Time Bound Offer of 85 cents: A time bound bid of 85 cents a share for Healthaxis common stock and preferred shares. This 85 cents would be payable in the form of equivalent Ebix stock, valued at an average of 15- day Ebix stock closing prices, preceding the date on which the merger between Ebix and Healthaxis is consummated. This bid is substantially superior to the BPOM offer that values three BPOM shares for one Healthaxis share. (The Healthaxis BPOM agreement would thus value Healthaxis stock at 15 cents, based on BPOM’s closing price of 5 cents on 24th October 2008). This 85 cents offer will only be kept open for acceptance till 10th November 2008, after which the Ebix offer will decline to 75 cents on November 11th, 65 cents on December 1st and 55 cents on December 31st 2008. The offer will stand withdrawn as of 1st January 2009 if not accepted until then or extended by Ebix.
 
  2.  
Termination of all Warrants: All warrants owned by any Healthaxis shareholder will need to be terminated including the warrants owned by two of its largest shareholders. This term is exactly similar to what has been agreed to between Healthaxis and BPOM.
 
  3.  
Termination of Remote Sourcing Agreement: The existing Remote Resource agreement with Healthcare BPO Partners, L.P. (an affiliate of Tak Investments, Inc.) will need to be terminated as a pre-condition to the merger. This would be considered necessary to avoid any conflicts of interest on any front, as also to ensure that Ebix is not saddled with a high cost outsourcing agreement.
(LETTERHEAD)

 

 


 

(LETTERHEAD)
  4.  
No special pre-conditions: Ebix will not agree to any extraordinary pre-conditions specifically laid out for Ebix, whether they are related to employee matters or special fees that were not asked from BPOM.
 
  5.  
Seller’s Legal and Investment Banking Fees: The legal fees incurred by Healthaxis and the investment banking fees for Healthaxis’s investment banker will need to be paid by Healthaxis.

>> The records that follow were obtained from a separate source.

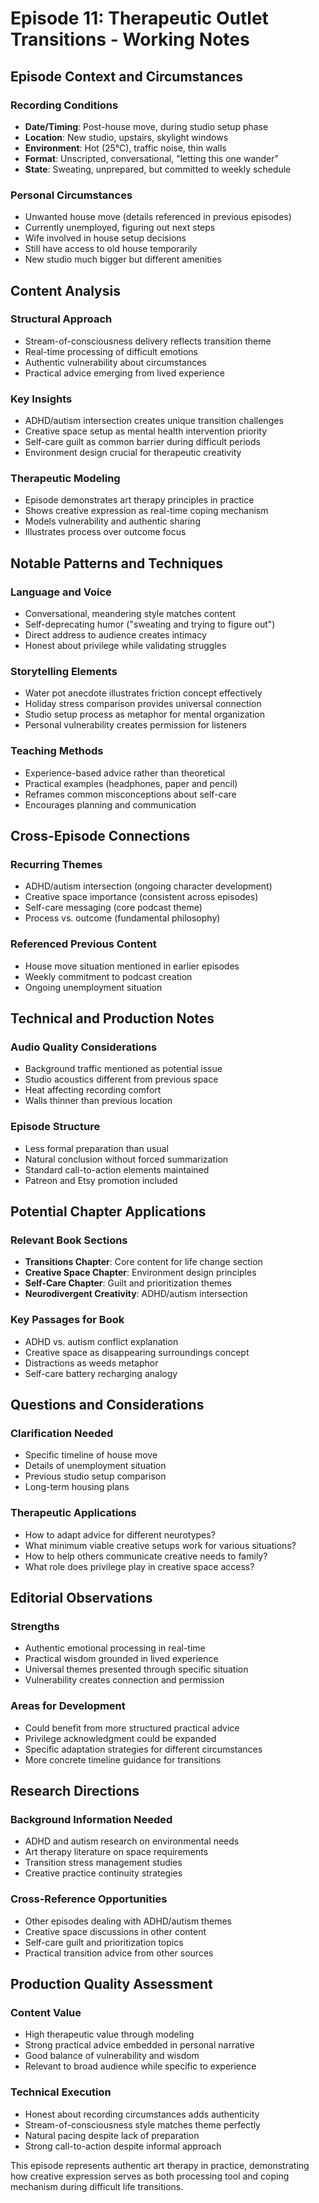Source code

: # Episode 11: Therapeutic Outlet Transitions - Working Notes

## Episode Context and Circumstances

### Recording Conditions
- **Date/Timing**: Post-house move, during studio setup phase
- **Location**: New studio, upstairs, skylight windows
- **Environment**: Hot (25°C), traffic noise, thin walls
- **Format**: Unscripted, conversational, "letting this one wander"
- **State**: Sweating, unprepared, but committed to weekly schedule

### Personal Circumstances
- Unwanted house move (details referenced in previous episodes)
- Currently unemployed, figuring out next steps
- Wife involved in house setup decisions
- Still have access to old house temporarily
- New studio much bigger but different amenities

## Content Analysis

### Structural Approach
- Stream-of-consciousness delivery reflects transition theme
- Real-time processing of difficult emotions
- Authentic vulnerability about circumstances
- Practical advice emerging from lived experience

### Key Insights
- ADHD/autism intersection creates unique transition challenges
- Creative space setup as mental health intervention priority
- Self-care guilt as common barrier during difficult periods
- Environment design crucial for therapeutic creativity

### Therapeutic Modeling
- Episode demonstrates art therapy principles in practice
- Shows creative expression as real-time coping mechanism
- Models vulnerability and authentic sharing
- Illustrates process over outcome focus

## Notable Patterns and Techniques

### Language and Voice
- Conversational, meandering style matches content
- Self-deprecating humor ("sweating and trying to figure out")
- Direct address to audience creates intimacy
- Honest about privilege while validating struggles

### Storytelling Elements
- Water pot anecdote illustrates friction concept effectively
- Holiday stress comparison provides universal connection
- Studio setup process as metaphor for mental organization
- Personal vulnerability creates permission for listeners

### Teaching Methods
- Experience-based advice rather than theoretical
- Practical examples (headphones, paper and pencil)
- Reframes common misconceptions about self-care
- Encourages planning and communication

## Cross-Episode Connections

### Recurring Themes
- ADHD/autism intersection (ongoing character development)
- Creative space importance (consistent across episodes)
- Self-care messaging (core podcast theme)
- Process vs. outcome (fundamental philosophy)

### Referenced Previous Content
- House move situation mentioned in earlier episodes
- Weekly commitment to podcast creation
- Ongoing unemployment situation

## Technical and Production Notes

### Audio Quality Considerations
- Background traffic mentioned as potential issue
- Studio acoustics different from previous space
- Heat affecting recording comfort
- Walls thinner than previous location

### Episode Structure
- Less formal preparation than usual
- Natural conclusion without forced summarization
- Standard call-to-action elements maintained
- Patreon and Etsy promotion included

## Potential Chapter Applications

### Relevant Book Sections
- **Transitions Chapter**: Core content for life change section
- **Creative Space Chapter**: Environment design principles
- **Self-Care Chapter**: Guilt and prioritization themes
- **Neurodivergent Creativity**: ADHD/autism intersection

### Key Passages for Book
- ADHD vs. autism conflict explanation
- Creative space as disappearing surroundings concept
- Distractions as weeds metaphor
- Self-care battery recharging analogy

## Questions and Considerations

### Clarification Needed
- Specific timeline of house move
- Details of unemployment situation
- Previous studio setup comparison
- Long-term housing plans

### Therapeutic Applications
- How to adapt advice for different neurotypes?
- What minimum viable creative setups work for various situations?
- How to help others communicate creative needs to family?
- What role does privilege play in creative space access?

## Editorial Observations

### Strengths
- Authentic emotional processing in real-time
- Practical wisdom grounded in lived experience
- Universal themes presented through specific situation
- Vulnerability creates connection and permission

### Areas for Development
- Could benefit from more structured practical advice
- Privilege acknowledgment could be expanded
- Specific adaptation strategies for different circumstances
- More concrete timeline guidance for transitions

## Research Directions

### Background Information Needed
- ADHD and autism research on environmental needs
- Art therapy literature on space requirements
- Transition stress management studies
- Creative practice continuity strategies

### Cross-Reference Opportunities
- Other episodes dealing with ADHD/autism themes
- Creative space discussions in other content
- Self-care guilt and prioritization topics
- Practical transition advice from other sources

## Production Quality Assessment

### Content Value
- High therapeutic value through modeling
- Strong practical advice embedded in personal narrative
- Good balance of vulnerability and wisdom
- Relevant to broad audience while specific to experience

### Technical Execution
- Honest about recording circumstances adds authenticity
- Stream-of-consciousness style matches theme perfectly
- Natural pacing despite lack of preparation
- Strong call-to-action despite informal approach

This episode represents authentic art therapy in practice, demonstrating how creative expression serves as both processing tool and coping mechanism during difficult life transitions.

Ebix will be responsible for any expenses or fees incurred on its side.
 
  6.  
Credit line with Bank: Healthaxis should not borrow more money from its bankers or any other sources over and beyond the actual borrowing as of 30TH Sep. 2008
 
  7.  
BPOM Termination Fee: Ebix agrees to pay the termination fees to BPOM, in case Healthaxis merges with Ebix.
 
  8.  
Binding Agreement within 7 Days: Ebix agrees to serve a binding agreement for the acquisition of Healthaxis within 7 days of acceptance of the above offer.
 
  9.  
Ebix Waives Due Diligence Rights: Ebix agrees to waive is right to due diligence, to convey its seriousness and readiness to close the transaction in an expeditious manner.
 
  10.  
Healthaxis management and Board should make no strategic investments, dividend payments, no material purchases between now and merger with Ebix.
 
  11.  
HealthAxis management and Board should not commit the company to any material long term contracts including but not limited to employment agreements, severance agreements, real estate or other leases, new options or restricted stock or warrant grants, between now and merger with Ebix.
 
  12.  
HealthAxis management and Board should not make any bonus payments or any other compensation changes to the senior management, between now and merger with Ebix.
 
  13.  
HealthAxis management and Board should not make any payments towards early termination of existing contracts with partners, as also not impose any new material financial commitments, between now and merger with Ebix.
 
  14.  
Since Ebix has waived its right to due diligence and has conveyed its eagerness to close the transaction expeditiously, Ebix hopes that its offer is paid the attention it deserves.
(LETTERHEAD)

 

 


 

(LETTERHEAD)
  15.  
The above offer is Ebix’s final time bound offer and has been made in a transparent public manner; to puts its terms on record and to dispel any doubts about Ebix’s readiness to close the transaction expeditiously.
We look forward to hearing from you.
Sincerely,
-s- Robin Raina
Robin Raina
President & CEO
(LETTERHEAD)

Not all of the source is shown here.